La crescita continua e la presenza degli stomi sono tratti distintivi delle antocerote, solitamente assenti nelle altre briofite, ma sempre presenti nelle tracheofite. Queste somiglianze sono particolarmente interessanti per gli studiosi di filogenesi vegetale, i quali cercano di capire, come spiega Mercuri, se esse “siano il risultato di una convergenza evolutiva (un caso in cui specie con percorsi evolutivi separati sviluppano lo stesso tratto indipendentemente, ndr) o se le antocerote rappresentino una tappa dell’evoluzione intermedia tra le altre briofite e le tracheofite”.

Queste premesse sono necessarie per capire il valore dello studio di Schafran e coautori. “Spesso gli alberi filogenetici contengono delle discrepanze”, spiega Mercuri. “Questo accade perché solitamente vengono esaminati solo alcuni gruppi di geni raccolti da specie caratterizzate da un’ampia diversità genetica. Attraverso l’utilizzo di sofisticate tecniche di elaborazione, gli autori di questo studio sono riusciti invece a mappare dieci genomi completi rappresentativi di tutte le famiglie di antocerote esistenti, ottenendo quindi un dataset prezioso, che sarà di riferimento per ricerche future.

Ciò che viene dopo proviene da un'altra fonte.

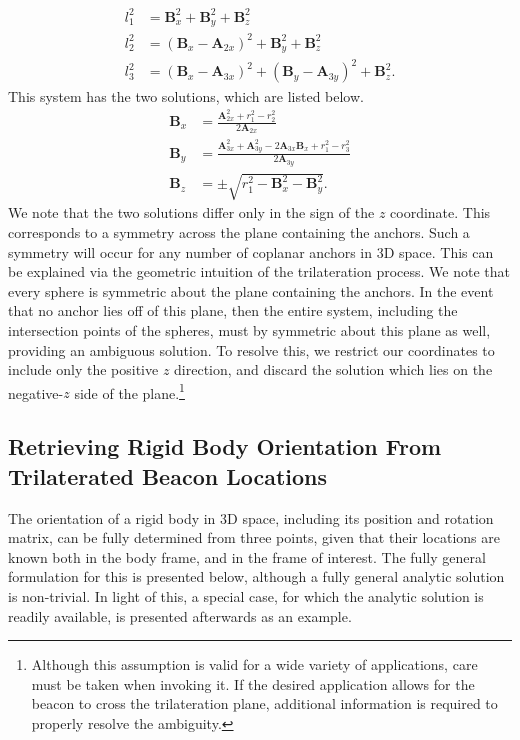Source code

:\documentclass{report}
\begin{document}
				\begin{align}
					l_1^2&=\mathbf{B}_x^2+\mathbf{B}_y^2+\mathbf{B}_z^2 \\
					l_2^2&=(\mathbf{B}_x-\mathbf{A}_{2x})^2+\mathbf{B}_y^2+\mathbf{B}_z^2 \\
					l_3^2&=(\mathbf{B}_x-\mathbf{A}_{3x})^2+(\mathbf{B}_y-\mathbf{A}_{3y})^2+\mathbf{B}_z^2.
				\end{align}
				This system has the two solutions, which are listed below.
				\begin{align}
					\mathbf{B}_x&=\frac{\mathbf{A}_{2x}^2+r_1^2-r_2^2}{2\mathbf{A}_{2x}} \\
					\mathbf{B}_y&=\frac{\mathbf{A}_{3x}^2+\mathbf{A}_{3y}^2-2\mathbf{A}_{3x}\mathbf{B}_x+r_1^2-r_3^2}{2\mathbf{A}_{3y}} \\
					\mathbf{B}_z&=\pm\sqrt{r_1^2-\mathbf{B}_x^2-\mathbf{B}_y^2}.
				\end{align}
				We note that the two solutions differ only in the sign of the $z$ coordinate. This corresponds to a symmetry across the plane containing the anchors. Such a symmetry will occur for any number of coplanar anchors in 3D space. This can be explained via the geometric intuition of the trilateration process. We note that every sphere is symmetric about the plane containing the anchors. In the event that no anchor lies off of this plane, then the entire system, including the intersection points of the spheres, must by symmetric about this plane as well, providing an ambiguous solution. To resolve this, we restrict our coordinates to include only the positive $z$ direction, and discard the solution which lies on the negative-$z$ side of the plane.\footnote{Although this assumption is valid for a wide variety of applications, care must be taken when invoking it. If the desired application allows for the beacon to cross the trilateration plane, additional information is required to properly resolve the ambiguity.}
			\subsection{Retrieving Rigid Body Orientation From Trilaterated Beacon Locations}
				The orientation of a rigid body in 3D space, including its position and rotation matrix, can be fully determined from three points, given that their locations are known both in the body frame, and in the frame of interest. The fully general formulation for this is presented below, although a fully general analytic solution is non-trivial. In light of this, a special case, for which the analytic solution is readily available, is presented afterwards as an example.
\end{document}
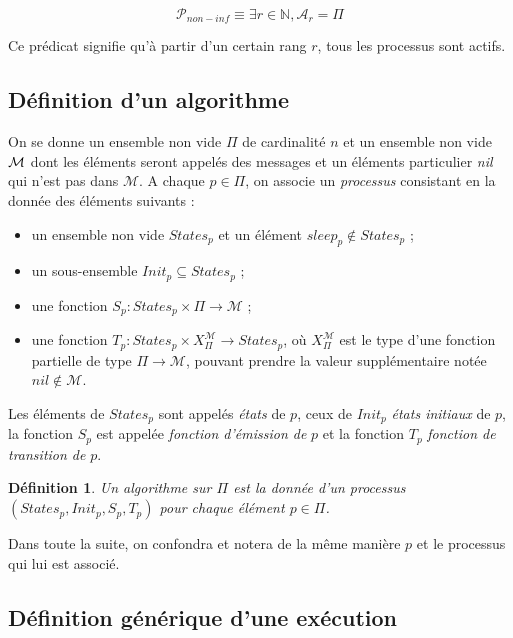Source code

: \documentclass{article}
\newtheorem{definition}{Définition}
\begin{document}
$$\mathcal{P}_{non-inf} \equiv \exists r \in \mathds{N}, \mathcal{A}_r = \Pi$$

Ce prédicat signifie qu'à partir d'un certain rang $r$, tous les processus sont actifs.

\subsection{Définition d'un algorithme}

On se donne un ensemble non vide $\Pi$ de cardinalité $n$ et  un ensemble non vide ${\cal M}$ dont les éléments seront appel\'es des
	messages et un éléments particulier {\em nil} qui n'est pas dans $\mathcal{M}$.
A chaque  $p \in \Pi$,  on associe  un {\em processus} consistant en la donnée des éléments suivants :
	\begin{itemize}
	\item un ensemble non vide $States_p$ et un  \'el\'ement $sleep_p \notin States_p$ ;
	\item un sous-ensemble   $Init_p \subseteq States_p$ ;
	\item une fonction $S_p : States_p \times \Pi \rightarrow \mathcal{M}$ ;
	\item une fonction 
		$T_p : States_p \times X_\Pi^\mathcal{M}
	  \rightarrow States_p$,
	  où  $X_\Pi^\mathcal{M}$ est le type d'une fonction partielle
			de type $\Pi \rightarrow \mathcal{M}$, pouvant prendre la valeur supplémentaire notée $nil \notin \mathcal{M}$.
	\end{itemize}
Les éléments de 	$States_p$  sont appel\'es \emph{\'etats} de $p$, ceux de $Init_p$ \emph{\'etats initiaux} de $p$,
	la fonction $S_p$ est appel\'ee \emph{fonction d'émission de} $p$ et la fonction $T_p$ \emph{fonction de transition de} $p$.

\begin{definition}\label{def:algo}
Un algorithme  sur $\Pi$ est la donn\'ee d'un processus $(States_p, Init_p, S_p,T_p)$ pour chaque  \'el\'ement $p \in \Pi$.
\end{definition}
\noindent Dans toute la suite, on confondra et notera de la m\^eme mani\`ere $p$ et le processus qui lui est associ\'e.

\subsection{Définition générique d'une exécution}
\end{document}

È sorprendente, inoltre, come all’interno di questo phylum così circoscritto, che oggi comprende un numero di specie piuttosto limitato (circa trecento in tutto il mondo), sia stata osservata un’enorme diversità genetica. La divisione delle antocerote è caratterizzata infatti da una grande ricchezza in termini di potenzialità espressiva”. In altre parole, il corredo genetico di questi piccoli organismi contiene molti “assi nella manica” che nel corso dei milioni di anni si sono manifestati all’occorrenza, per rispondere a determinate sfide ambientali. “È come se questa divisione fosse dotata di un cestino pieno di informazioni e avesse la possibilità di esprimere di volta in volta la migliore a seconda delle condizioni esterne”, commenta Mercuri.

La ricerca sulle antocerote è importante anche nell’ottica della conservazione degli ecosistemi e della salvaguardia della biodiversità. “Queste piante, come altre briofite, hanno un genotipo plastico e dinamico”, prosegue la professoressa. “Ciò le rende particolarmente adatte per il fitorisanamento, per la ricolonizzazione di habitat degradati e il ripristino ambientale”.

Lo studio del mondo vegetale può insegnarci anche alcune importanti lezioni sull’adattamento. “Le piante hanno colonizzato tantissimi ambienti differenti, modificando la propria fisiologia”, afferma Mercuri. “Lo stesso vale per la specie Homo Sapiens, che nel corso dei millenni ha mostrato una notevole resilienza, riuscendo a conquistare molte diverse nicchie ecologiche. Le piante servono a ricordarci, quindi, che l’adattamento è possibile, ma richiede tempo: una risorsa che oggi stiamo perdendo. In passato, i mutamenti ambientali avvenivano lentamente e lasciavano quindi il tempo agli esseri viventi di adattarsi, ma l’accelerazione attuale dei cambiamenti climatici causata dall’attività umana mette a rischio questo equilibrio”.

Studiare l’evoluzione vegetale permette quindi non solo di capire il passato, ma anche di imparare a gestire il futuro. “Si tratta di un motivo in più per investire in questo tipo di ricerca, che soffre da decenni di carenza di fondi, nonostante un rinnovato interesse nei confronti della materia da parte di tanti giovani studenti e ricercatori”, commenta la professoressa Mercuri, che segnala infine l’importanza di un approccio multidisciplinare. “È fondamentale che le ricerche basate sull’analisi molecolare (come quella di Schafran e coautori) procedano di pari passo con gli studi paleontologici incentrati sullo studio delle spore fossili risalenti a centinaia di milioni di anni fa e ancora oggi rilevabili nei depositi antichi. Solo attraverso l’integrazione di diversi tipi di dati è possibile ricostruire l’evoluzione degli organismi vegetali, che non va considerata un processo astratto, bensì una storia complessa e dinamica, composta da luoghi, tempi, condizioni climatiche e ambienti in continua trasformazione”.